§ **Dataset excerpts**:
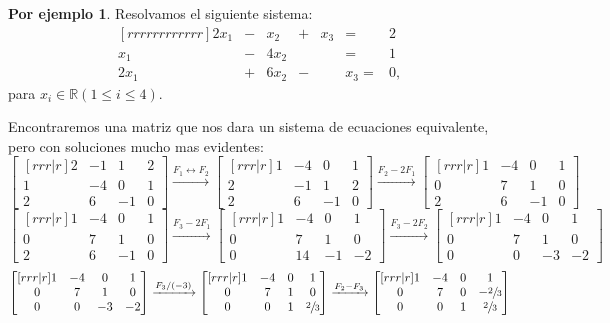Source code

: \documentclass{article}
\theoremstyle{definition}
\theoremstyle{definition}
\newtheorem*{ej}{Por ejemplo}
\theoremstyle{remark}
\begin{document}
\begin{ej}
  Resolvamos el siguiente sistema: \[
 \begin{matrix}[rrrrrrrrrrrr]
     2x_1& - & x_2 & + &x_3 & = & 2 \\
        x_1  & - & 4x_2 &  & & = & 1 \\
     2x_1 & + & 6x_2 & - & &x_3 = & 0,
  \end{matrix}
  \]
  para $x_i \in \mathbb{R} (1 \leq i \leq 4).$
\end{ej}\pagebreak 

Encontraremos una matriz que nos dara un sistema de ecuaciones equivalente, pero con soluciones mucho mas evidentes: \[
  \begin{bmatrix}[rrr|r]
   2 & -1 & 1 & 2 \\
   1 & -4 & 0 & 1 \\
   2 & 6 & -1 & 0 
 \end{bmatrix}
\xrightarrow{F_1 \leftrightarrow F_2} 
\begin{bmatrix}[rrr|r]
   1 & -4 & 0 & 1 \\
   2 & -1 & 1 & 2 \\
   2 & 6 & -1 & 0 
 \end{bmatrix}
\xrightarrow{F_2 - 2F_1} 
\begin{bmatrix}[rrr|r]
   1 & -4 & 0 & 1 \\
   0 &  7 & 1 & 0 \\
   2 & 6 & -1 & 0 
\end{bmatrix}
\]
\[
\begin{bmatrix}[rrr|r]
   1 & -4 & 0 & 1 \\
   0 &  7 & 1 & 0 \\
   2 & 6 & -1 & 0 
\end{bmatrix}
\xrightarrow{F_3-2F_1} 
\begin{bmatrix}[rrr|r]
  1 & -4 & 0 & 1 \\
  0 & 7 & 1 & 0 \\
  0 & 14 & -1 & -2 
\end{bmatrix}
\xrightarrow{F_3-2F_2} 
\begin{bmatrix}[rrr|r]
  1 & -4 & 0 & 1 \\
  0 & 7 & 1 & 0 \\
  0 &  0 & -3 & -2 
\end{bmatrix}
\]
\[
\begin{bmatrix}[rrr|r]
  1 & -4 & 0 & 1 \\
  0 & 7 & 1 & 0 \\
  0 &  0 & -3 & -2 
\end{bmatrix}
\xrightarrow{F_3/(-3)}
\begin{bmatrix}[rrr|r]
  1 & -4 & 0 & 1 \\
  0 & 7 & 1 & 0 \\
  0 &  0 & 1 & \sfrac{2}{3} 
\end{bmatrix}
\xrightarrow{F_2-F_3}
\begin{bmatrix}[rrr|r]
  1 & -4 & 0 & 1 \\
  0 & 7 & 0 & -\sfrac{2}{3} \\
  0 &  0 & 1 & \sfrac{2}{3} 
\end{bmatrix}
\]
\end{document}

§ **What the task requires**:
With all pictures omitted, repeat every record above word for word.

§ **Exercise result**:
Source code

: \documentclass{article}
\theoremstyle{definition}
\theoremstyle{definition}
\newtheorem*{ej}{Por ejemplo}
\theoremstyle{remark}
\begin{document}
\begin{ej}
  Resolvamos el siguiente sistema: \[
 \begin{matrix}[rrrrrrrrrrrr]
     2x_1& - & x_2 & + &x_3 & = & 2 \\
        x_1  & - & 4x_2 &  & & = & 1 \\
     2x_1 & + & 6x_2 & - & &x_3 = & 0,
  \end{matrix}
  \]
  para $x_i \in \mathbb{R} (1 \leq i \leq 4).$
\end{ej}\pagebreak 

Encontraremos una matriz que nos dara un sistema de ecuaciones equivalente, pero con soluciones mucho mas evidentes: \[
  \begin{bmatrix}[rrr|r]
   2 & -1 & 1 & 2 \\
   1 & -4 & 0 & 1 \\
   2 & 6 & -1 & 0 
 \end{bmatrix}
\xrightarrow{F_1 \leftrightarrow F_2} 
\begin{bmatrix}[rrr|r]
   1 & -4 & 0 & 1 \\
   2 & -1 & 1 & 2 \\
   2 & 6 & -1 & 0 
 \end{bmatrix}
\xrightarrow{F_2 - 2F_1} 
\begin{bmatrix}[rrr|r]
   1 & -4 & 0 & 1 \\
   0 &  7 & 1 & 0 \\
   2 & 6 & -1 & 0 
\end{bmatrix}
\]
\[
\begin{bmatrix}[rrr|r]
   1 & -4 & 0 & 1 \\
   0 &  7 & 1 & 0 \\
   2 & 6 & -1 & 0 
\end{bmatrix}
\xrightarrow{F_3-2F_1} 
\begin{bmatrix}[rrr|r]
  1 & -4 & 0 & 1 \\
  0 & 7 & 1 & 0 \\
  0 & 14 & -1 & -2 
\end{bmatrix}
\xrightarrow{F_3-2F_2} 
\begin{bmatrix}[rrr|r]
  1 & -4 & 0 & 1 \\
  0 & 7 & 1 & 0 \\
  0 &  0 & -3 & -2 
\end{bmatrix}
\]
\[
\begin{bmatrix}[rrr|r]
  1 & -4 & 0 & 1 \\
  0 & 7 & 1 & 0 \\
  0 &  0 & -3 & -2 
\end{bmatrix}
\xrightarrow{F_3/(-3)}
\begin{bmatrix}[rrr|r]
  1 & -4 & 0 & 1 \\
  0 & 7 & 1 & 0 \\
  0 &  0 & 1 & \sfrac{2}{3} 
\end{bmatrix}
\xrightarrow{F_2-F_3}
\begin{bmatrix}[rrr|r]
  1 & -4 & 0 & 1 \\
  0 & 7 & 0 & -\sfrac{2}{3} \\
  0 &  0 & 1 & \sfrac{2}{3} 
\end{bmatrix}
\]
\end{document}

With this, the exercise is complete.